Work to be completed:
Reproduce the opening lines of the records exactly, please, stopping after the line that contains "b.脱节。当评价者全部被打败".

Saved data entries

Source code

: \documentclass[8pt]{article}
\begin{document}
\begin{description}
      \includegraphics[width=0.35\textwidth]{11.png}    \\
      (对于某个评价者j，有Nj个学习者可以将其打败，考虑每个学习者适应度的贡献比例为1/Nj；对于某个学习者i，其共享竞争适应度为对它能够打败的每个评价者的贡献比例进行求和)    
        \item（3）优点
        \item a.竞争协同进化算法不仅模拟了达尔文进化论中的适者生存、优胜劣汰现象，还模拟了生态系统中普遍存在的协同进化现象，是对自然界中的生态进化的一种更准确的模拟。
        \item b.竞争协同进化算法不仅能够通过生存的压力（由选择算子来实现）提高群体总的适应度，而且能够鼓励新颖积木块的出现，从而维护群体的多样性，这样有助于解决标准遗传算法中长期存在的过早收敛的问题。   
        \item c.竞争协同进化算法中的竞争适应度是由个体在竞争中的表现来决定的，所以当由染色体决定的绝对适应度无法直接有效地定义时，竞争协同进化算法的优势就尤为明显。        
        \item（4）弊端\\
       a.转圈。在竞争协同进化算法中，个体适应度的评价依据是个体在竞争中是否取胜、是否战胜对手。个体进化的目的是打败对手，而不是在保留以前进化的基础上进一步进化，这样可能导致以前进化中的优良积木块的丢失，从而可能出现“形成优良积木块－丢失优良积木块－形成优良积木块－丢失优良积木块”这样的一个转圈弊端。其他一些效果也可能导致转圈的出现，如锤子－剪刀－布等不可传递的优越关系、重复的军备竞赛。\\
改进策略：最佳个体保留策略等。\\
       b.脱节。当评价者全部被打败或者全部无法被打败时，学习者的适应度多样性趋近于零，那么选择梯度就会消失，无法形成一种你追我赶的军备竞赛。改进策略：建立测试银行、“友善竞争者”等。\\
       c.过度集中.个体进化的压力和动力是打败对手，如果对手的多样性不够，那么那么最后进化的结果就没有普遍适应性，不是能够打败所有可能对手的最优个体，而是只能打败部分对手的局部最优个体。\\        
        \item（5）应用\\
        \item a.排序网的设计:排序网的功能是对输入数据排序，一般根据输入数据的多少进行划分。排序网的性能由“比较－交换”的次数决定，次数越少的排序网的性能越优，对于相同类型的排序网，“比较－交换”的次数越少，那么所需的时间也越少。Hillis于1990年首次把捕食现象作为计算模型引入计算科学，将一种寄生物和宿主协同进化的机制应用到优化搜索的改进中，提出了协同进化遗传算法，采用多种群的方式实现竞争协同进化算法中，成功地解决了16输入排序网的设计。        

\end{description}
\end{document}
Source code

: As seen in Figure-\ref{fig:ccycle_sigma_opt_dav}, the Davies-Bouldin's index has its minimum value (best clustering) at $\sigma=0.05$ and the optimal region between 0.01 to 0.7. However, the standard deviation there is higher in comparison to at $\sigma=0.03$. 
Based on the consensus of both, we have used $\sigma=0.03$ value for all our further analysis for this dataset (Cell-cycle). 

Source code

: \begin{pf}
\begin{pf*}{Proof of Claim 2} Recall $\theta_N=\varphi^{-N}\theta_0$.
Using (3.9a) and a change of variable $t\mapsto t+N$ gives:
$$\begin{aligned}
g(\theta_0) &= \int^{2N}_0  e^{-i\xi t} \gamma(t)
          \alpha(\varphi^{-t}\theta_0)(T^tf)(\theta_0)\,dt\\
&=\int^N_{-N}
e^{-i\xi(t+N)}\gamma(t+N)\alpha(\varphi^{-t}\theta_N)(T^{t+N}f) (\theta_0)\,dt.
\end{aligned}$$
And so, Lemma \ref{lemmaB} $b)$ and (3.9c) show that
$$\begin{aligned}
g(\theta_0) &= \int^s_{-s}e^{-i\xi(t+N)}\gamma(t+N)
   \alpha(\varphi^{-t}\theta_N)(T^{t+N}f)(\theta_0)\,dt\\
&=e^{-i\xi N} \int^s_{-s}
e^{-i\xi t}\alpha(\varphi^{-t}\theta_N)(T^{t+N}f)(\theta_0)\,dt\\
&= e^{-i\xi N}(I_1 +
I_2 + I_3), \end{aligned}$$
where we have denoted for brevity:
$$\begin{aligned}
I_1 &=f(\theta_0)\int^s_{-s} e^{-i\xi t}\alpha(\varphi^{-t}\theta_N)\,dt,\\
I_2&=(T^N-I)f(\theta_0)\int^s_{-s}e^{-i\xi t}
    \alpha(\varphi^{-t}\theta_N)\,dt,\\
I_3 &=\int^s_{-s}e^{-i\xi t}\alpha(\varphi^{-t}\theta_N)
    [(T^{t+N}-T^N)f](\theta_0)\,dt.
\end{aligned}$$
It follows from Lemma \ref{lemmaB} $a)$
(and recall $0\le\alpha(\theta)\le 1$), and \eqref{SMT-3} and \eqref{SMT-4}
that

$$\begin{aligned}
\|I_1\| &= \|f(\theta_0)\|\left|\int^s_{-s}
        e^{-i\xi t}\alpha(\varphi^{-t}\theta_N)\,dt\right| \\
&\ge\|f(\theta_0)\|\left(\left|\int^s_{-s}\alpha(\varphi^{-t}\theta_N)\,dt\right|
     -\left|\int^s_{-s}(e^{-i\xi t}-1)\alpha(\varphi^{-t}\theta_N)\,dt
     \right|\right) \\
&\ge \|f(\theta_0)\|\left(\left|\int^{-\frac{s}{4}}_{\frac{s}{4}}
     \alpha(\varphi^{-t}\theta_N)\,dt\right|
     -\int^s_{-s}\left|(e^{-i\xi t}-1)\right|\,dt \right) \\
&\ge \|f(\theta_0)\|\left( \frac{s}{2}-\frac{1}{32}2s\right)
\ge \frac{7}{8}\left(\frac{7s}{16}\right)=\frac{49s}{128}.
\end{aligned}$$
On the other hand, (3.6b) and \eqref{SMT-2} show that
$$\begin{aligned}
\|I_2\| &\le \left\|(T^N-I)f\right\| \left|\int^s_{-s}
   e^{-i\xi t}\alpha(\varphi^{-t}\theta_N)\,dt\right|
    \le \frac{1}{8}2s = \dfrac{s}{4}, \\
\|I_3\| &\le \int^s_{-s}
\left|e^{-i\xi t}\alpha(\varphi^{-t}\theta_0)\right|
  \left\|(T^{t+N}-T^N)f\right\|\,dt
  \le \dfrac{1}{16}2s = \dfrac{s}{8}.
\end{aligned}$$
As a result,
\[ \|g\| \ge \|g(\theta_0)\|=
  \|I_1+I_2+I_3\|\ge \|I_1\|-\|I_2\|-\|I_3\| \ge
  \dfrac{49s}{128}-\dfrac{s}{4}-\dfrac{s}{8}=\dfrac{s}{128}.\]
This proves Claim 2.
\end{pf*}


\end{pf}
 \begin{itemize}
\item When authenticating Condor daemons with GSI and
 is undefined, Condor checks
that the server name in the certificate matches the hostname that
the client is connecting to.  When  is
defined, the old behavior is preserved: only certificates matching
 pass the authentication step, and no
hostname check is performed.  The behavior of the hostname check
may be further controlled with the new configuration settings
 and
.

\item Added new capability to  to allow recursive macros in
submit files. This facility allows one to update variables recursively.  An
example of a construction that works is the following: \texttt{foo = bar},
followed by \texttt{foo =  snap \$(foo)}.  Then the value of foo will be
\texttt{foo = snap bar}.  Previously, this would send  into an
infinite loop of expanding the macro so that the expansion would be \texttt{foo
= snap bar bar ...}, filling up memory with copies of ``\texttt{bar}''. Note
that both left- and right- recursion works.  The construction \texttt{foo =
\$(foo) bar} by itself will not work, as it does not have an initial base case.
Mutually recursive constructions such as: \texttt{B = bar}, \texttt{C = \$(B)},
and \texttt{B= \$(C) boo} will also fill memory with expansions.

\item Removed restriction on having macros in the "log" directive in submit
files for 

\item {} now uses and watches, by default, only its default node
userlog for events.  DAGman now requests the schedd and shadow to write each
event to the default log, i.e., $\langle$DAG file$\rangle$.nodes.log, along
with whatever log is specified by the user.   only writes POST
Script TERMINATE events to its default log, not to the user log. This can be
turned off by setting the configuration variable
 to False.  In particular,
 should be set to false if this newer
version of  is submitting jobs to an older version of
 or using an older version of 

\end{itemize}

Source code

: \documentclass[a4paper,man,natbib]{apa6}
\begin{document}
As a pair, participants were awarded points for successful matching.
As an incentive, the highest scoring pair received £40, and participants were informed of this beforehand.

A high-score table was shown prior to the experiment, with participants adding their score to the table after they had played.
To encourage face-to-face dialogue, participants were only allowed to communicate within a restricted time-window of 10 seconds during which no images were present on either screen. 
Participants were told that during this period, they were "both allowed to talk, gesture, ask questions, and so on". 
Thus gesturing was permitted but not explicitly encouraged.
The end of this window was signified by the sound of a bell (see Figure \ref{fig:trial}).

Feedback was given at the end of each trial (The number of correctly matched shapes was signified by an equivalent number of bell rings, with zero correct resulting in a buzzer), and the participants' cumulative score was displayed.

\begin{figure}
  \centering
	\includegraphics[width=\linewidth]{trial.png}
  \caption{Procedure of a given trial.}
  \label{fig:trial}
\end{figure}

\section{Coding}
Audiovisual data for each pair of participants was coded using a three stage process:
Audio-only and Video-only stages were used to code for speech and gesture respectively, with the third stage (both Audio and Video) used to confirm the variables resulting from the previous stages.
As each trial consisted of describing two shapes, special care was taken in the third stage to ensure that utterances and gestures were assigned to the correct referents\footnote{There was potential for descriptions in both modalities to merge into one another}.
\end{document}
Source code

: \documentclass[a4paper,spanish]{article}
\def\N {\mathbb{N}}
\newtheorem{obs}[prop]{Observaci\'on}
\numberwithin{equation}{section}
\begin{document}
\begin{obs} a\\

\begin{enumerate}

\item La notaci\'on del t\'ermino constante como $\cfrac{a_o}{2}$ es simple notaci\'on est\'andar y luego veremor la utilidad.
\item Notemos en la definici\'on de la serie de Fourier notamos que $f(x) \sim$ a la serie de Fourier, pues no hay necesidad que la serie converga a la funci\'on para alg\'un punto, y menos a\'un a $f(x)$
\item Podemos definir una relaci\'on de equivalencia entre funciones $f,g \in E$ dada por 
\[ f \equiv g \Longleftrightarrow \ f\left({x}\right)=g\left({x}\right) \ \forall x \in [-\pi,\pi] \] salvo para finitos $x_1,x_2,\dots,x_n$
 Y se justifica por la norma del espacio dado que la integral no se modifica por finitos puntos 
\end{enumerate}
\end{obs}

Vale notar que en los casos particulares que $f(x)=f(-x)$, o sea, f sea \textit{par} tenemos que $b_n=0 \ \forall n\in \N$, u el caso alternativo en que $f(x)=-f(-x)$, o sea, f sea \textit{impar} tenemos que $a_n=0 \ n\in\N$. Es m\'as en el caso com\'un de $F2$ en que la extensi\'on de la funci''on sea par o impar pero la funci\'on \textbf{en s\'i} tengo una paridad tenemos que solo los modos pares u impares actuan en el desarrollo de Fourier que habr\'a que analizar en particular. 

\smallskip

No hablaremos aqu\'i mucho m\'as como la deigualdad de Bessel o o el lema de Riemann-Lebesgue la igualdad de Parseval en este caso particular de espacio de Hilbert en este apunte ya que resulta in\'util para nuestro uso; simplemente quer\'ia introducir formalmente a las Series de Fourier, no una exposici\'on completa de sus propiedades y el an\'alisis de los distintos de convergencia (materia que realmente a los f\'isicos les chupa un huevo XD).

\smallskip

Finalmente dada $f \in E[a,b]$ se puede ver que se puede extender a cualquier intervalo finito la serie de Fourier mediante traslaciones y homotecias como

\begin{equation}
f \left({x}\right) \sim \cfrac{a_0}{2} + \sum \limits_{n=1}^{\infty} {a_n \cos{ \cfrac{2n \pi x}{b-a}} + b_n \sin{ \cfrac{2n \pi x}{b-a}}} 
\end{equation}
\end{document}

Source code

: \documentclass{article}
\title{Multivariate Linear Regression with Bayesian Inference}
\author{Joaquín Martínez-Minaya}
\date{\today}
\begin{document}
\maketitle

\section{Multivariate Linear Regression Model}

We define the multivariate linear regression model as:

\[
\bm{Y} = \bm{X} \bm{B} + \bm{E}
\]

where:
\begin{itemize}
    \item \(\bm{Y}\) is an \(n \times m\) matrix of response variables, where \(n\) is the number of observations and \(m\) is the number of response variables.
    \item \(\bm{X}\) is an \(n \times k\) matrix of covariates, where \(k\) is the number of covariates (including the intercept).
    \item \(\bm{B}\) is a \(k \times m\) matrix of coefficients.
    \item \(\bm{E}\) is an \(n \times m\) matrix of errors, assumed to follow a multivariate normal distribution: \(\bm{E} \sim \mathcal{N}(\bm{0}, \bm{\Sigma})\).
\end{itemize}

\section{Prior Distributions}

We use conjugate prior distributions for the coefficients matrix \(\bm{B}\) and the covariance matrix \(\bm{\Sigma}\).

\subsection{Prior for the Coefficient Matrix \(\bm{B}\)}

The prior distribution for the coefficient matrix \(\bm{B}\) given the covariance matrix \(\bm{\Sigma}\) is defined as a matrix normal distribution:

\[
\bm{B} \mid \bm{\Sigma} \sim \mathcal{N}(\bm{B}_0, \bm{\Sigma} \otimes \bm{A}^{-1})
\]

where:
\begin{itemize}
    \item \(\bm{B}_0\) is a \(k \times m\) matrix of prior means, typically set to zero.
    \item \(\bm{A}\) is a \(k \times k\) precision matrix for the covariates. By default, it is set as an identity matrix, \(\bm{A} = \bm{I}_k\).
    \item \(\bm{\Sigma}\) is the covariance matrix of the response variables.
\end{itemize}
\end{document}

Exercise output:
Source code

: \documentclass[8pt]{article}
\begin{document}
\begin{description}
      \includegraphics[width=0.35\textwidth]{11.png}    \\
      (对于某个评价者j，有Nj个学习者可以将其打败，考虑每个学习者适应度的贡献比例为1/Nj；对于某个学习者i，其共享竞争适应度为对它能够打败的每个评价者的贡献比例进行求和)    
        \item（3）优点
        \item a.竞争协同进化算法不仅模拟了达尔文进化论中的适者生存、优胜劣汰现象，还模拟了生态系统中普遍存在的协同进化现象，是对自然界中的生态进化的一种更准确的模拟。
        \item b.竞争协同进化算法不仅能够通过生存的压力（由选择算子来实现）提高群体总的适应度，而且能够鼓励新颖积木块的出现，从而维护群体的多样性，这样有助于解决标准遗传算法中长期存在的过早收敛的问题。   
        \item c.竞争协同进化算法中的竞争适应度是由个体在竞争中的表现来决定的，所以当由染色体决定的绝对适应度无法直接有效地定义时，竞争协同进化算法的优势就尤为明显。        
        \item（4）弊端\\
       a.转圈。在竞争协同进化算法中，个体适应度的评价依据是个体在竞争中是否取胜、是否战胜对手。个体进化的目的是打败对手，而不是在保留以前进化的基础上进一步进化，这样可能导致以前进化中的优良积木块的丢失，从而可能出现“形成优良积木块－丢失优良积木块－形成优良积木块－丢失优良积木块”这样的一个转圈弊端。其他一些效果也可能导致转圈的出现，如锤子－剪刀－布等不可传递的优越关系、重复的军备竞赛。\\
改进策略：最佳个体保留策略等。\\
       b.脱节。当评价者全部被打败或者全部无法被打败时，学习者的适应度多样性趋近于零，那么选择梯度就会消失，无法形成一种你追我赶的军备竞赛。改进策略：建立测试银行、“友善竞争者”等。\\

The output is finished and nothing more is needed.